* Task objective *
Give back exactly the lines that run from the beginning of the entries to the line containing "interest. Ad infinitum, exponential.", both included, and nothing else.

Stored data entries
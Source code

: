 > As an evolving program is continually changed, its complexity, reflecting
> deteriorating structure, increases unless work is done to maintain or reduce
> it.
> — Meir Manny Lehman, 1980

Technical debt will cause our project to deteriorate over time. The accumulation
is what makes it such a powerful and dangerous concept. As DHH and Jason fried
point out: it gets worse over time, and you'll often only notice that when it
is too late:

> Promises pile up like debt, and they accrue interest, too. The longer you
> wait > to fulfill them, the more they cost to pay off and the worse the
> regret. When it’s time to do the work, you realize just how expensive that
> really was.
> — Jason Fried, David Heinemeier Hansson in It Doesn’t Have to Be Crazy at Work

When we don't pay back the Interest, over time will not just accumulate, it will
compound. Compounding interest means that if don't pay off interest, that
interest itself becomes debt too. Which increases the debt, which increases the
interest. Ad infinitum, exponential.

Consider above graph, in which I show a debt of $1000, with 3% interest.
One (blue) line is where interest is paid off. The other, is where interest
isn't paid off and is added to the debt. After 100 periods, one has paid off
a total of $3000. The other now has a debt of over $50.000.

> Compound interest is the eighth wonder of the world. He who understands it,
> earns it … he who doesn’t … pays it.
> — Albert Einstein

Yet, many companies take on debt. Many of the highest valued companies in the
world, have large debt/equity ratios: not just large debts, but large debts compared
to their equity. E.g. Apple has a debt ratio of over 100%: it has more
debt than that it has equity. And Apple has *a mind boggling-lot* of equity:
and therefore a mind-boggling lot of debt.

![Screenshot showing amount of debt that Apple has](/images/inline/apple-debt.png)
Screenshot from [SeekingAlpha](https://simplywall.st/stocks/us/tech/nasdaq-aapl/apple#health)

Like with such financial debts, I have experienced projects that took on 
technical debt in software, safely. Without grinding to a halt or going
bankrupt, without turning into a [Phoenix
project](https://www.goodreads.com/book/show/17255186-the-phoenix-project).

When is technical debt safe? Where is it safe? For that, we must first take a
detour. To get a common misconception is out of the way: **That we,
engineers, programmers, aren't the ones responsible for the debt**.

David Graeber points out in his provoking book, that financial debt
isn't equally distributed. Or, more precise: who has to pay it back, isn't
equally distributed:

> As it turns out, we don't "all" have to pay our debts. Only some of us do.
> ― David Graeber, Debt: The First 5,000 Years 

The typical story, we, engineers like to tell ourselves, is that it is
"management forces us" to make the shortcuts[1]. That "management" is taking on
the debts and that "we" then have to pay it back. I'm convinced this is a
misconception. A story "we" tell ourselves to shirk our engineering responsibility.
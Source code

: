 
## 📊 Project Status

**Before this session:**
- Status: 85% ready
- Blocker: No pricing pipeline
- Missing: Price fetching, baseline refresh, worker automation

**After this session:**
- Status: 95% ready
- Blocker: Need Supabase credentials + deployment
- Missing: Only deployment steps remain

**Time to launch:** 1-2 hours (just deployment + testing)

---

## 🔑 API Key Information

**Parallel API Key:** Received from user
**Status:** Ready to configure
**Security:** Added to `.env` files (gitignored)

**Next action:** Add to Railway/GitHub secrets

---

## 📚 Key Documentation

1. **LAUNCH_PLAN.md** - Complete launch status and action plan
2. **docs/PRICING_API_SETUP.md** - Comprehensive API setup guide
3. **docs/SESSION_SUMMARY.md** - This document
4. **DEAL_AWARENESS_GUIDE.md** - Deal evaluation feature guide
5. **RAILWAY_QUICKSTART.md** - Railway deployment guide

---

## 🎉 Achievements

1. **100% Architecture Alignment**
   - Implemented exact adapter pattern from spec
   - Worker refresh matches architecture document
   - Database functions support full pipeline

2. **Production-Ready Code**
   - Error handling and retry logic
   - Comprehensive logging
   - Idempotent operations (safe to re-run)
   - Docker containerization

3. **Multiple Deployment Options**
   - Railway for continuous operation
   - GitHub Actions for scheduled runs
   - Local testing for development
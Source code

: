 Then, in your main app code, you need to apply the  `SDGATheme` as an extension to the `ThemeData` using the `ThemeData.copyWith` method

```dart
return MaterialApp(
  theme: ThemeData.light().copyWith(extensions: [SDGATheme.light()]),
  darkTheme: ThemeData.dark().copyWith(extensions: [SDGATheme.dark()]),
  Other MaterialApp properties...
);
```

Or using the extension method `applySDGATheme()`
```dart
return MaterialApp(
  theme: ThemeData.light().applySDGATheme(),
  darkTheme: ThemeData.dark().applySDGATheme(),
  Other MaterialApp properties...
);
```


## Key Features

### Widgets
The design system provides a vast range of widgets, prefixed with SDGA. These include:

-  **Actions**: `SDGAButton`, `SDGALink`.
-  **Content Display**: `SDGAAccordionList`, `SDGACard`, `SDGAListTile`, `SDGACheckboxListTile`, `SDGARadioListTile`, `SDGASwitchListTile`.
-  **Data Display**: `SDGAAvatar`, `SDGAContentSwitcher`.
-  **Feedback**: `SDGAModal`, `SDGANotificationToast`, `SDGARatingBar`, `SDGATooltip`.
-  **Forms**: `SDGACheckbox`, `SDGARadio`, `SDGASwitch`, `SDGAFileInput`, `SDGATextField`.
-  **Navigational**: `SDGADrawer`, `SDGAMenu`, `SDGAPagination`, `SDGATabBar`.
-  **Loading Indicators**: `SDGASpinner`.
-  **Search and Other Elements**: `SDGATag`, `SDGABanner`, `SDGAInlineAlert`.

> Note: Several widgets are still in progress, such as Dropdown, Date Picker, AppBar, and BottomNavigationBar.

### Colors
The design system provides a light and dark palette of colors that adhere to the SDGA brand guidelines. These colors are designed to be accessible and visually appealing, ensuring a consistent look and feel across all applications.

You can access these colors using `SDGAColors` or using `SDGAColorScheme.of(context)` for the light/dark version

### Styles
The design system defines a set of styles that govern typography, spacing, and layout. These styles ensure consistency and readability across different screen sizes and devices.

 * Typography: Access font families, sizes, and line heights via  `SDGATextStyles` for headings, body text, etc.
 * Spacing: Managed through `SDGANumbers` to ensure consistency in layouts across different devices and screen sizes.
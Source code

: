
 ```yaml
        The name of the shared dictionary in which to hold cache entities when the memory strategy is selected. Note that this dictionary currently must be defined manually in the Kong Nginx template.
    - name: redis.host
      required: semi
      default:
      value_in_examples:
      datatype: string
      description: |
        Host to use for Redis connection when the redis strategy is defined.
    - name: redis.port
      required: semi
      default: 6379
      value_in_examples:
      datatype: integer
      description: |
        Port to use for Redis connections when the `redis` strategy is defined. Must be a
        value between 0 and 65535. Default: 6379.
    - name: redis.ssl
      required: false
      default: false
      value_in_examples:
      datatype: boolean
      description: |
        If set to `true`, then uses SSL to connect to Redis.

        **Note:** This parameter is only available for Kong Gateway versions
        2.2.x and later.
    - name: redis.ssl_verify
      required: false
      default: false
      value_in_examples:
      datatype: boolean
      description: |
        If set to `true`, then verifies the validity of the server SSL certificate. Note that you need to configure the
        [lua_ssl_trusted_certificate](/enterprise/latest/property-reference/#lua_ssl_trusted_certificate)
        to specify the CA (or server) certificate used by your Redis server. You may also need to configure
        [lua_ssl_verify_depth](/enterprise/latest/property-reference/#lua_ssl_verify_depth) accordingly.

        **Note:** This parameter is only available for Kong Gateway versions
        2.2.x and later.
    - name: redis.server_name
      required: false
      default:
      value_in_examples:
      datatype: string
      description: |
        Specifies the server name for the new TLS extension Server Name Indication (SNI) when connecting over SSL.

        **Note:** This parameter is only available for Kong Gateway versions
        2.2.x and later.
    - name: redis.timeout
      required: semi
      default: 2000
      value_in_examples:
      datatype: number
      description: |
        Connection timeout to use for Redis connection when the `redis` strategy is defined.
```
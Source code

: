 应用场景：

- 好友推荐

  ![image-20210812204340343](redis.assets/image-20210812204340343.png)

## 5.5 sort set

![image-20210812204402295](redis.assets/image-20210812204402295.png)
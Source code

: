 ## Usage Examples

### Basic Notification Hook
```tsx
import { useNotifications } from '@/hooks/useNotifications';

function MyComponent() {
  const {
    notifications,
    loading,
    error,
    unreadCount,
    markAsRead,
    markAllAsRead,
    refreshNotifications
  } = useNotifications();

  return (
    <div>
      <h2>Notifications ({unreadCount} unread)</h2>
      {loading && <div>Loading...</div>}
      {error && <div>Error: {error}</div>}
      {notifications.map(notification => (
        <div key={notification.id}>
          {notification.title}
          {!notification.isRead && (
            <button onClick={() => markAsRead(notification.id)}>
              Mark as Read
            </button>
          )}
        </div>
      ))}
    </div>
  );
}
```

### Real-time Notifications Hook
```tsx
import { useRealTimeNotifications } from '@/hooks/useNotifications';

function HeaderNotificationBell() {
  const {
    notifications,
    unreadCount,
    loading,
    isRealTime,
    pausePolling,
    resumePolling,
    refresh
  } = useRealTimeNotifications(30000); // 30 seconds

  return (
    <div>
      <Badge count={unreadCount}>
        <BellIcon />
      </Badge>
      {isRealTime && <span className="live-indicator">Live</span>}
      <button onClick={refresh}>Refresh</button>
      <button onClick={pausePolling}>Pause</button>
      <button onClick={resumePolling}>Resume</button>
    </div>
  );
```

* Answer to this task *
Source code

: > As an evolving program is continually changed, its complexity, reflecting
> deteriorating structure, increases unless work is done to maintain or reduce
> it.
> — Meir Manny Lehman, 1980

Technical debt will cause our project to deteriorate over time. The accumulation
is what makes it such a powerful and dangerous concept. As DHH and Jason fried
point out: it gets worse over time, and you'll often only notice that when it
is too late:

> Promises pile up like debt, and they accrue interest, too. The longer you
> wait > to fulfill them, the more they cost to pay off and the worse the
> regret. When it’s time to do the work, you realize just how expensive that
> really was.
> — Jason Fried, David Heinemeier Hansson in It Doesn’t Have to Be Crazy at Work

When we don't pay back the Interest, over time will not just accumulate, it will
compound. Compounding interest means that if don't pay off interest, that
interest itself becomes debt too. Which increases the debt, which increases the
interest. Ad infinitum, exponential.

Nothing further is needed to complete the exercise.